When I was a PhD candidate my promotor changed the notation I used in my research from ()_i to ()_h. I was working with hourly time series data so the subscript ()_h made more sense. Two things happened at that moment. The first is that the paper became much, much more readable. The second is that I realized the math should be treated as part of the text, rather than “here is the text” and “here is the associated equations”. To all you promotors\supervisors out there, in case you wonder about the impact you make on your protégés; such change-of-notation comments can make a massive difference in their career.

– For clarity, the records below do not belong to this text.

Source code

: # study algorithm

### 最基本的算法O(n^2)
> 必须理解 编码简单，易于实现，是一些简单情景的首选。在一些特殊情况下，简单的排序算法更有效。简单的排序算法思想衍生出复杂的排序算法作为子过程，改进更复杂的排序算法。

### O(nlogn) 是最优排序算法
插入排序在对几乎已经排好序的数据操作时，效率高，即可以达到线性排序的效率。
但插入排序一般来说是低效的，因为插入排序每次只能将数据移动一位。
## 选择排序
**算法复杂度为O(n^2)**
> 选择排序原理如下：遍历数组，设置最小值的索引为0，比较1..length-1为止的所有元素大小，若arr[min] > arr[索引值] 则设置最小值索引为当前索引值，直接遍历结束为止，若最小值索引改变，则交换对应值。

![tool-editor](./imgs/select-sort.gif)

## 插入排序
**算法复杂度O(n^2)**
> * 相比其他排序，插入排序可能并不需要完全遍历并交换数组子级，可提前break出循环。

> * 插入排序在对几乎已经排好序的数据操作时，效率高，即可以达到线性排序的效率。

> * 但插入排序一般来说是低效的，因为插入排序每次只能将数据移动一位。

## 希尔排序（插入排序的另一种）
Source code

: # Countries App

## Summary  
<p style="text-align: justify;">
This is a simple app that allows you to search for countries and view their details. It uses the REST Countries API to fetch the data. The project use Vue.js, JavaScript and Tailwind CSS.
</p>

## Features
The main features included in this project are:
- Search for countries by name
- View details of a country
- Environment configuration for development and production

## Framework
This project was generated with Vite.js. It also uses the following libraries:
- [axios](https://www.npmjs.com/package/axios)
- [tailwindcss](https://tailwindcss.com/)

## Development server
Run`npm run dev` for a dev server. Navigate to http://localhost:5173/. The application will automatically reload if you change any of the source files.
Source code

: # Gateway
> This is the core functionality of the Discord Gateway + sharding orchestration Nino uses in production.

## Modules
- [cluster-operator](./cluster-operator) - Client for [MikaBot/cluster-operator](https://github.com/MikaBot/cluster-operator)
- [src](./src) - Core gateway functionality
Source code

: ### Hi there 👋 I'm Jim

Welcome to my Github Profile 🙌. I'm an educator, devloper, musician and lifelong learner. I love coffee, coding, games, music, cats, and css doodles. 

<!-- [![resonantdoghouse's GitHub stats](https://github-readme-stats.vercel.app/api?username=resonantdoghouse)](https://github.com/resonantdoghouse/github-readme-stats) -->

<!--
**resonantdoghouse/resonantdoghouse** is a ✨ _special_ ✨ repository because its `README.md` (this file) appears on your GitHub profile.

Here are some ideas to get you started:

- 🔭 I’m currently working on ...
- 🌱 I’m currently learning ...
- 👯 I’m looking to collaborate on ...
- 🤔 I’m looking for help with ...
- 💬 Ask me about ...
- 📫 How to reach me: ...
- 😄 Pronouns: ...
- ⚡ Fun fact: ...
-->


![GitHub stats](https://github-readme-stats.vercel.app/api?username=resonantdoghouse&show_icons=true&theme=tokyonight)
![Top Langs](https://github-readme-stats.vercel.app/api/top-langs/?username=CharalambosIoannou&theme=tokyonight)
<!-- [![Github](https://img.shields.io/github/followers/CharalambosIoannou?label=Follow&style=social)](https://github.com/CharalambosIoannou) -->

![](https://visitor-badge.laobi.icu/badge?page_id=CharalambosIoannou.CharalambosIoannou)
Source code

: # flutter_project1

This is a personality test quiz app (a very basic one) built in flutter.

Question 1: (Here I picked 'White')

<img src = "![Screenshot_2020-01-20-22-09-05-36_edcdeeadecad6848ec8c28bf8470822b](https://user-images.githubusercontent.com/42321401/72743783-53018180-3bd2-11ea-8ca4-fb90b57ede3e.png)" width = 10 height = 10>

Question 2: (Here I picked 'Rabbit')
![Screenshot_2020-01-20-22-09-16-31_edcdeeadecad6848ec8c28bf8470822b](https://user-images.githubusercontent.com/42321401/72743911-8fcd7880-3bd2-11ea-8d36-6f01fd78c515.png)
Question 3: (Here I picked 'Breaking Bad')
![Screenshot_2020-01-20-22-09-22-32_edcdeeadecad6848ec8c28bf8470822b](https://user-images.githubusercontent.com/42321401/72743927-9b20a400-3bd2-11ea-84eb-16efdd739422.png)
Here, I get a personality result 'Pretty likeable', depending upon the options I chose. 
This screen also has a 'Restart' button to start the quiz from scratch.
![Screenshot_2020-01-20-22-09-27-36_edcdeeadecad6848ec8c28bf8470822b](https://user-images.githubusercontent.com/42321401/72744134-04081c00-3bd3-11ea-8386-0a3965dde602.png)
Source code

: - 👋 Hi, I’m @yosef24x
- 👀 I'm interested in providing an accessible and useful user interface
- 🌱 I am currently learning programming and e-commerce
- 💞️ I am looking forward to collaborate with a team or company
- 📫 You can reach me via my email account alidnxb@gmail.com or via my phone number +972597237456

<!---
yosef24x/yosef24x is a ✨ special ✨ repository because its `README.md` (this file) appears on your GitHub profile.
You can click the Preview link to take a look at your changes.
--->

Here are few “dos and don’ts” which are worth generalizing in my opinion, in no particular order:

  • If 95% of the time the abbreviation RMSE refers to Root Mean Squared Error then don’t use it as Relative Mean Squared Error (as is done here by otherwise superb writers). Something like RelMSE makes more sense.
  • If you need a running subscript, the lower case k is more similar to the upper case K than g is to G, so the latter is better when you need to make a distinction between lower and upper case.
  • Prefer words. You can write f(X,Y,\Theta) which reads ‘a function of the input, output and parameters’ but better to write simply residuals (or squared residuals) if that is what you aim for. Another recent example is taken from here where the authors use a \vee b=\max \{a, b\} as a shorthand notation for the maximum of two numbers. I wonder about the efficiency vs readability tradeoff of replacing \max with \vee.
  • The notation \vert x \vert is mainly used to denote the absolute value of x, but it’s also used to denote the cardinality of a set (or determinant, or a norm). Same notation for more than one meaning in the same paper is energy-taxing for the reader. Solve it by using something like card(x) to denote cardinality of x.
  • There are enough Greek letters to go around; lose the extravagance by choosing familiar/friendly letters when you can. All else equal, \gamma is a better choice than \zeta and \delta is a better choice than \psi. Research that uses pompous notations for no reason is self-degrading readability, which is a shame.
  • If you use the intuitive notation r_t as a financial returns time series, you can use the letter R as the column-collected data matrix. I often see R stands for the correlation matrix, which the letter C would make better sense. The point is that while X is a common notation for the data, we can afford a change based on the context.
  • In the same vein, since there is no global math-writing standard just yet, I try to follow the paper Notation in econometrics: a proposal for a standard which offers internally consistent framework for notation and abbreviations (and an associated .sty file for latex).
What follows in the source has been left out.